> _Task material_
──────────

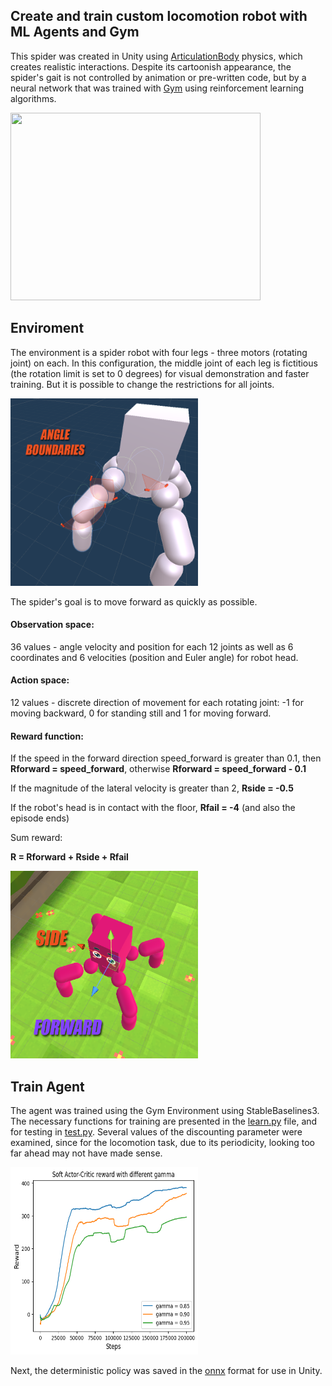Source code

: ## Create and train custom locomotion robot with ML Agents and Gym


This spider was created in Unity using [ArticulationBody](https://docs.unity3d.com/Manual/class-ArticulationBody.html) physics, which creates realistic interactions. 
Despite its cartoonish appearance, the spider's gait is not controlled by animation or pre-written code, but by a neural network that was trained with [Gym](https://gymnasium.farama.org/index.html) using reinforcement learning algorithms.


<img width="400" height="300" src="media/result.gif">


## Enviroment

The environment is a spider robot with four legs - three motors (rotating joint) on each. In this configuration, the middle joint of each leg is fictitious (the rotation limit is set to 0 degrees) for visual demonstration and faster training. But it is possible to change the restrictions for all joints.

<img width="300" height="300" src="media/joints.png">

The spider's goal is to move forward as quickly as possible.


#### Observation space:

36 values - angle velocity and position for each 12 joints as well as 6 coordinates and 6 velocities (position and Euler angle) for robot head.

#### Action space:

12 values - discrete direction of movement for each rotating joint: -1 for moving backward, 0 for standing still and 1 for moving forward.

#### Reward function:

If the speed in the forward direction speed_forward is greater than 0.1, then **Rforward = speed_forward**, otherwise **Rforward = speed_forward - 0.1**

If the magnitude of the lateral velocity is greater than 2, **Rside = -0.5**

If the robot's head is in contact with the floor, **Rfail = -4** (and also the episode ends)

Sum reward:

**R = Rforward + Rside + Rfail**

<img width="300" height="300" src="media/spyder.png">

## Train Agent

The agent was trained using the Gym Environment using StableBaselines3. The necessary functions for training are presented in the [learn.py](learn.py) file, and for testing in [test.py](test.py). Several values of the discounting parameter were examined, since for the locomotion task, due to its periodicity, looking too far ahead may not have made sense.

<img width="300" height="300" src="media/progress.png">

Next, the deterministic policy was saved in the [onnx](https://onnx.ai/) format for use in Unity.







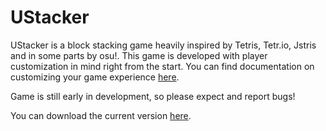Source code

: # UStacker

UStacker is a block stacking game heavily inspired by Tetris, Tetr.io, Jstris and in some parts by osu!. 
This game is developed with player customization in mind right from the start. You can find documentation on
customizing your game experience [here](https://github.com/MrakDun-desu/UStackerDocs).

Game is still early in development, so please expect and report bugs!

You can download the current version [here](https://mrakdun-desu.itch.io/UStacker).
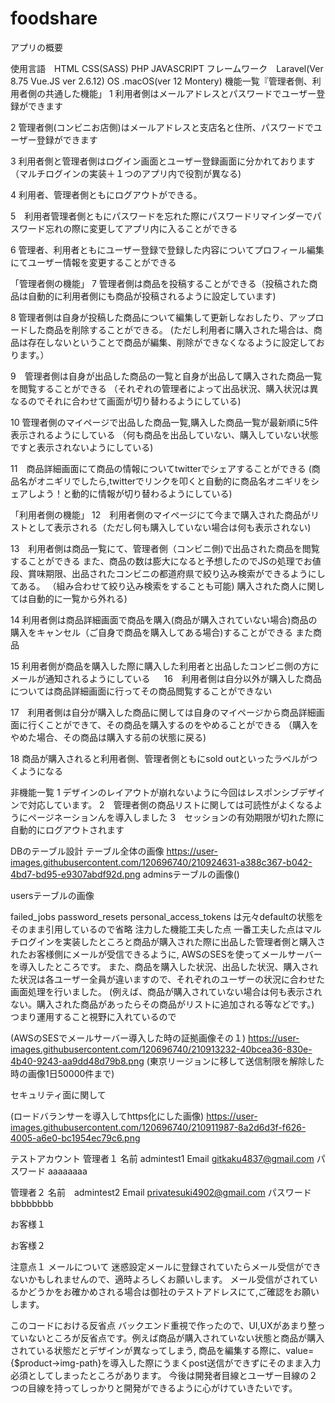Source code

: # foodshare

アプリの概要

使用言語　HTML CSS(SASS) PHP JAVASCRIPT 
フレームワーク　Laravel(Ver 8.75 Vue.JS ver 2.6.12)
OS .macOS(ver 12 Montery)
機能一覧『管理者側、利用者側の共通した機能」
1 利用者側はメールアドレスとパスワードでユーザー登録ができます

2 管理者側(コンビニお店側)はメールアドレスと支店名と住所、パスワードでユーザー登録ができます

3 利用者側と管理者側はログイン画面とユーザー登録画面に分かれております（マルチログインの実装＋１つのアプリ内で役割が異なる)

4 利用者、管理者側ともにログアウトができる。

5　利用者管理者側ともにパスワードを忘れた際にパスワードリマインダーでパスワード忘れの際に変更してアプリ内に入ることができる

6 管理者、利用者ともにユーザー登録で登録した内容についてプロフィール編集にてユーザー情報を変更することができる

「管理者側の機能」
7 管理者側は商品を投稿することができる（投稿された商品は自動的に利用者側にも商品が投稿されるように設定しています)

8 管理者側は自身が投稿した商品について編集して更新しなおしたり、アップロードした商品を削除することができる。
(ただし利用者に購入された場合は、商品は存在しないということで商品が編集、削除ができなくなるように設定しております。）

9　管理者側は自身が出品した商品の一覧と自身が出品して購入された商品一覧を閲覧することができる
（それぞれの管理者によって出品状況、購入状況は異なるのでそれに合わせて画面が切り替わるようにしている)

10 管理者側のマイページで出品した商品一覧,購入した商品一覧が最新順に5件表示されるようにしている
（何も商品を出品していない、購入していない状態ですと表示されないようにしている)

11　商品詳細画面にて商品の情報についてtwitterでシェアすることができる
(商品名がオニギリでしたら,twitterでリンクを叩くと自動的に商品名オニギリをシェアしよう！と動的に情報が切り替わるようにしている)

「利用者側の機能」
12　利用者側のマイページにて今まで購入された商品がリストとして表示される（ただし何も購入していない場合は何も表示されない)

13　利用者側は商品一覧にて、管理者側（コンビニ側)で出品された商品を閲覧することができる
また、商品の数は膨大になると予想したのでJSの処理でお値段、賞味期限、出品されたコンビニの都道府県で絞り込み検索ができるようにしてある。
（組み合わせて絞り込み検索をすることも可能) 購入された商人に関しては自動的に一覧から外れる)

14 利用者側は商品詳細画面で商品を購入(商品が購入されていない場合)商品の購入をキャンセル（ご自身で商品を購入してある場合)することができる
また商品

15 利用者側が商品を購入した際に購入した利用者と出品したコンビニ側の方にメールが通知されるようにしている
　
16　利用者側は自分以外が購入した商品については商品詳細画面に行ってその商品閲覧することができない

17　利用者側は自分が購入した商品に関しては自身のマイページから商品詳細画面に行くことができて、その商品を購入するのをやめることができる
（購入をやめた場合、その商品は購入する前の状態に戻る)

18 商品が購入されると利用者側、管理者側ともにsold outといったラベルがつくようになる

非機能一覧
1 デザインのレイアウトが崩れないように今回はレスポンシブデザインで対応しています。
2　管理者側の商品リストに関しては可読性がよくなるようにページネーションんを導入しました
3　セッションの有効期限が切れた際に自動的にログアウトされます


DBのテーブル設計
テーブル全体の画像
https://user-images.githubusercontent.com/120696740/210924631-a388c367-b042-4bd7-bd95-e9307abdf92d.png
adminsテーブルの画像()

usersテーブルの画像


failed_jobs password_resets personal_access_tokens は元々defaultの状態をそのまま引用しているので省略
注力した機能工夫した点
 一番工夫した点はマルチログインを実装したところと商品が購入された際に出品した管理者側と購入されたお客様側にメールが受信できるように,
AWSのSESを使ってメールサーバーを導入したところです。
また、商品を購入した状況、出品した状況、購入された状況は各ユーザー全員が違いますので、それぞれのユーザーの状況に合わせた画面処理を行いました。
(例えば、商品が購入されていない場合は何も表示されない。購入された商品があったらその商品がリストに追加される等などです。)
つまり運用すること視野に入れているので

(AWSのSESでメールサーバー導入した時の証拠画像その１)
https://user-images.githubusercontent.com/120696740/210913232-40bcea36-830e-4b40-9243-aa9dd48d79b8.png
(東京リージョンに移して送信制限を解除した時の画像1日50000件まで)


セキュリティ面に関して

(ロードバランサーを導入してhttps化にした画像)
https://user-images.githubusercontent.com/120696740/210911987-8a2d6d3f-f626-4005-a6e0-bc1954ec79c6.png

テストアカウント
管理者１
名前 admintest1
Email gitkaku4837@gmail.com
パスワード aaaaaaaa

管理者２
名前　admintest2
Email  privatesuki4902@gmail.com
パスワード bbbbbbbb

お客様１

お客様２


注意点１
メールについて
迷惑設定メールに登録されていたらメール受信ができないかもしれませんので、適時よろしくお願いします。
メール受信がされているかどうかをお確かめされる場合は御社のテストアドレスにて,ご確認をお願いします。


このコードにおける反省点
バックエンド重視で作ったので、UI,UXがあまり整っていないところが反省点です。例えば商品が購入されていない状態と商品が購入されている状態だとデザインが異なってしまう,
商品を編集する際に、value={$product->img-path}を導入した際にうまくpost送信ができずにそのまま入力必須としてしまったところがあります。
今後は開発者目線とユーザー目線の２つの目線を持ってしっかりと開発ができるように心がけていきたいです。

──────────

In the listing above, find the line with "Game is still" and the line with "AWSのSESを使ってメールサーバーを導入したところです。". Set down both and every line between them, minus the pictures.

Game is still early in development, so please expect and report bugs!

You can download the current version [here](https://mrakdun-desu.itch.io/UStacker).
Source code

: # foodshare

アプリの概要

使用言語　HTML CSS(SASS) PHP JAVASCRIPT 
フレームワーク　Laravel(Ver 8.75 Vue.JS ver 2.6.12)
OS .macOS(ver 12 Montery)
機能一覧『管理者側、利用者側の共通した機能」
1 利用者側はメールアドレスとパスワードでユーザー登録ができます

2 管理者側(コンビニお店側)はメールアドレスと支店名と住所、パスワードでユーザー登録ができます

3 利用者側と管理者側はログイン画面とユーザー登録画面に分かれております（マルチログインの実装＋１つのアプリ内で役割が異なる)

4 利用者、管理者側ともにログアウトができる。

5　利用者管理者側ともにパスワードを忘れた際にパスワードリマインダーでパスワード忘れの際に変更してアプリ内に入ることができる

6 管理者、利用者ともにユーザー登録で登録した内容についてプロフィール編集にてユーザー情報を変更することができる

「管理者側の機能」
7 管理者側は商品を投稿することができる（投稿された商品は自動的に利用者側にも商品が投稿されるように設定しています)

8 管理者側は自身が投稿した商品について編集して更新しなおしたり、アップロードした商品を削除することができる。
(ただし利用者に購入された場合は、商品は存在しないということで商品が編集、削除ができなくなるように設定しております。）

9　管理者側は自身が出品した商品の一覧と自身が出品して購入された商品一覧を閲覧することができる
（それぞれの管理者によって出品状況、購入状況は異なるのでそれに合わせて画面が切り替わるようにしている)

10 管理者側のマイページで出品した商品一覧,購入した商品一覧が最新順に5件表示されるようにしている
（何も商品を出品していない、購入していない状態ですと表示されないようにしている)

11　商品詳細画面にて商品の情報についてtwitterでシェアすることができる
(商品名がオニギリでしたら,twitterでリンクを叩くと自動的に商品名オニギリをシェアしよう！と動的に情報が切り替わるようにしている)

「利用者側の機能」
12　利用者側のマイページにて今まで購入された商品がリストとして表示される（ただし何も購入していない場合は何も表示されない)

13　利用者側は商品一覧にて、管理者側（コンビニ側)で出品された商品を閲覧することができる
また、商品の数は膨大になると予想したのでJSの処理でお値段、賞味期限、出品されたコンビニの都道府県で絞り込み検索ができるようにしてある。
（組み合わせて絞り込み検索をすることも可能) 購入された商人に関しては自動的に一覧から外れる)

14 利用者側は商品詳細画面で商品を購入(商品が購入されていない場合)商品の購入をキャンセル（ご自身で商品を購入してある場合)することができる
また商品

15 利用者側が商品を購入した際に購入した利用者と出品したコンビニ側の方にメールが通知されるようにしている
　
16　利用者側は自分以外が購入した商品については商品詳細画面に行ってその商品閲覧することができない

17　利用者側は自分が購入した商品に関しては自身のマイページから商品詳細画面に行くことができて、その商品を購入するのをやめることができる
（購入をやめた場合、その商品は購入する前の状態に戻る)

18 商品が購入されると利用者側、管理者側ともにsold outといったラベルがつくようになる

非機能一覧
1 デザインのレイアウトが崩れないように今回はレスポンシブデザインで対応しています。
2　管理者側の商品リストに関しては可読性がよくなるようにページネーションんを導入しました
3　セッションの有効期限が切れた際に自動的にログアウトされます


DBのテーブル設計
テーブル全体の画像
https://user-images.githubusercontent.com/120696740/210924631-a388c367-b042-4bd7-bd95-e9307abdf92d.png
adminsテーブルの画像()

usersテーブルの画像


failed_jobs password_resets personal_access_tokens は元々defaultの状態をそのまま引用しているので省略
注力した機能工夫した点
 一番工夫した点はマルチログインを実装したところと商品が購入された際に出品した管理者側と購入されたお客様側にメールが受信できるように,
AWSのSESを使ってメールサーバーを導入したところです。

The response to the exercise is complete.